### Supplied information
○ ○ ○

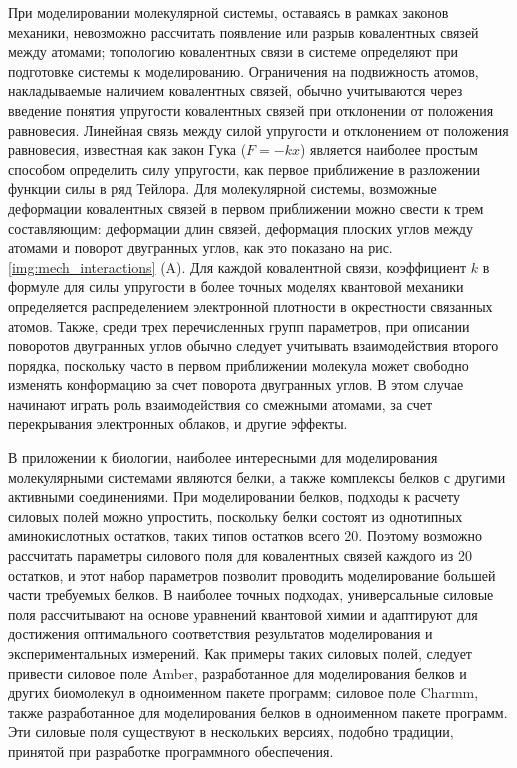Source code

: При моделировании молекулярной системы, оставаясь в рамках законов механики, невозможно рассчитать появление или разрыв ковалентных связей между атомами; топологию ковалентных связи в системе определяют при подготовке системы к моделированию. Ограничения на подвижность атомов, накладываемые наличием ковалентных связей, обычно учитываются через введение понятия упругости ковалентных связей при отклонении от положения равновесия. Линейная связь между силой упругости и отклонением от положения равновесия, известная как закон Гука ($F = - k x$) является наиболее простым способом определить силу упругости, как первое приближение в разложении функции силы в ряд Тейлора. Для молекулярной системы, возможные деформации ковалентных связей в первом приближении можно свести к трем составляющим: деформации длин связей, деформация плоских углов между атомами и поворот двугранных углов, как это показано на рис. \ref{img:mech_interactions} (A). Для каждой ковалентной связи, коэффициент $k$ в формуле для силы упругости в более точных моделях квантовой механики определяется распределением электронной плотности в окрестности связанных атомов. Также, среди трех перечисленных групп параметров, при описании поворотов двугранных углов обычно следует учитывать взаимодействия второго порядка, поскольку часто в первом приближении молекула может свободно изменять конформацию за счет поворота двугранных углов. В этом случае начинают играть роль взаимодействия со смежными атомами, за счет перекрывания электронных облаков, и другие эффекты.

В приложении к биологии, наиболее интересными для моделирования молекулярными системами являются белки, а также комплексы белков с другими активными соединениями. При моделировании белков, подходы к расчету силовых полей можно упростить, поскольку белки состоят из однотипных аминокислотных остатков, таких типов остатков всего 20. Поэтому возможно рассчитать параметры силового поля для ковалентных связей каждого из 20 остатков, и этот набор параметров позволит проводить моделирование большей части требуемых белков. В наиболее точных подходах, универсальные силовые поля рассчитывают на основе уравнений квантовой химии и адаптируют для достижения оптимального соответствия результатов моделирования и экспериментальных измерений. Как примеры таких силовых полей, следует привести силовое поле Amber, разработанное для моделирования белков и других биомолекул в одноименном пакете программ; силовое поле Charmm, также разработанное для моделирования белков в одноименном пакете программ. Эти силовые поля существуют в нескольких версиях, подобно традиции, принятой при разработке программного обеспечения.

○ ○ ○

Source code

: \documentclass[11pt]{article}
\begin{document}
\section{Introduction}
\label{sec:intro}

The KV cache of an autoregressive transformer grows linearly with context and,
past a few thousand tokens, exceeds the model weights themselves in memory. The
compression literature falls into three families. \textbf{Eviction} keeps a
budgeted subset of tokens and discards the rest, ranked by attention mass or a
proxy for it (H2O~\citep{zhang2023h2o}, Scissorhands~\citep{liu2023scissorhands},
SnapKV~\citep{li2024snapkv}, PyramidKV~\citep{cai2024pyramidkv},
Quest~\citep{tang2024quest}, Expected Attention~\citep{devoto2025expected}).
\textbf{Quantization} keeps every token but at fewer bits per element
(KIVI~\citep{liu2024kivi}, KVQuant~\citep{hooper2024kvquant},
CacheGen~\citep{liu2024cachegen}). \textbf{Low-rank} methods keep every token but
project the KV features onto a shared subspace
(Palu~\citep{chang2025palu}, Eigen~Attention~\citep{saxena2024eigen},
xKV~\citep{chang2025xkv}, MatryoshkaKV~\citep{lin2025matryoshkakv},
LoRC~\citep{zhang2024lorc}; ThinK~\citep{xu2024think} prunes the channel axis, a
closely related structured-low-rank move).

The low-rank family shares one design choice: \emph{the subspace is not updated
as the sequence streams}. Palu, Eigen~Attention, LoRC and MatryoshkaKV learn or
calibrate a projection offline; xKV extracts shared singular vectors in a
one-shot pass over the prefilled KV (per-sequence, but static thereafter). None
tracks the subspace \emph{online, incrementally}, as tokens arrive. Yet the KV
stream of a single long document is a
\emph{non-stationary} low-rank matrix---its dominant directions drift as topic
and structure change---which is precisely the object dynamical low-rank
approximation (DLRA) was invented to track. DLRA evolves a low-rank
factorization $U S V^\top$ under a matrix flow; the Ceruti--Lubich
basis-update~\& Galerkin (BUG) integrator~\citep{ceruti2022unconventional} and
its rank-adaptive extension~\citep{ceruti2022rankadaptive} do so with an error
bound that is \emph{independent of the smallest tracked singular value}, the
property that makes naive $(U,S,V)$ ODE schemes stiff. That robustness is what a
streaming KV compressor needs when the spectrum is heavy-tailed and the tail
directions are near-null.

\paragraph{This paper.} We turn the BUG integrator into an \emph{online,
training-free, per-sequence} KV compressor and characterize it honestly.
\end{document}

○ ○ ○

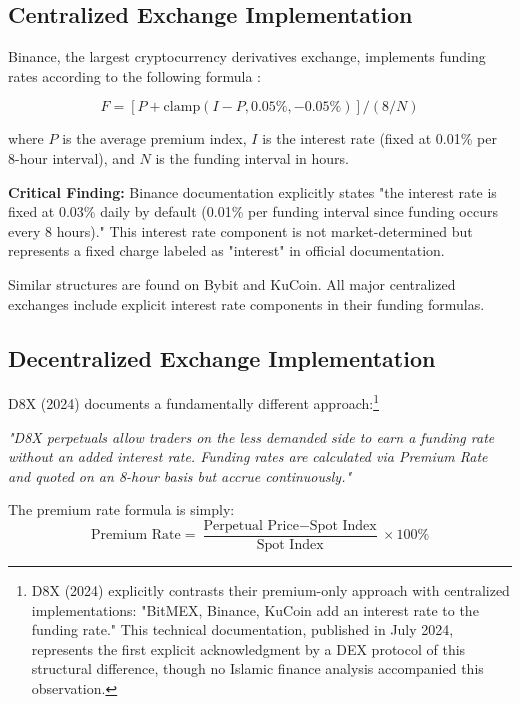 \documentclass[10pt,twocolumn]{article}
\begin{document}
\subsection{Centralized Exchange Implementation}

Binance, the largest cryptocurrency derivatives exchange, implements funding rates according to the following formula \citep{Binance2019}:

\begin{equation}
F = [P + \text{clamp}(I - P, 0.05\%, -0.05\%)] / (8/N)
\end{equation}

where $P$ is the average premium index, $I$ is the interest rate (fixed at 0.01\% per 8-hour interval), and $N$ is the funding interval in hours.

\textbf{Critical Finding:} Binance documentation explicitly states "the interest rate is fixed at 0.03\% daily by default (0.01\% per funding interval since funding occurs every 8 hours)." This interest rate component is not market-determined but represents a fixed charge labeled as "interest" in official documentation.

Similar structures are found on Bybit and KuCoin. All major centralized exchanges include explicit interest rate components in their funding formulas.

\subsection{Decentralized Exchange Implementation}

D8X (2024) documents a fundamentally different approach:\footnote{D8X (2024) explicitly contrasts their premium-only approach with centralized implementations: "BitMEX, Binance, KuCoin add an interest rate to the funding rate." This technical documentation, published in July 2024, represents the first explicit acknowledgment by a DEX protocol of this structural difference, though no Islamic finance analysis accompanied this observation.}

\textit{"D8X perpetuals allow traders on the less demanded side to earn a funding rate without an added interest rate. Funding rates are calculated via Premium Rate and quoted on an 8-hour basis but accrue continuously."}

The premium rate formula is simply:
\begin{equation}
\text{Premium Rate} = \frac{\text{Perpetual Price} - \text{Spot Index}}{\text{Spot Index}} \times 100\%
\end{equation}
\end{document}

○ ○ ○

### Task statement
When a line of the records has the word "matrix", pick it out and copy it.

### Answer below
\emph{non-stationary} low-rank matrix---its dominant directions drift as topic
factorization $U S V^\top$ under a matrix flow; the Ceruti--Lubich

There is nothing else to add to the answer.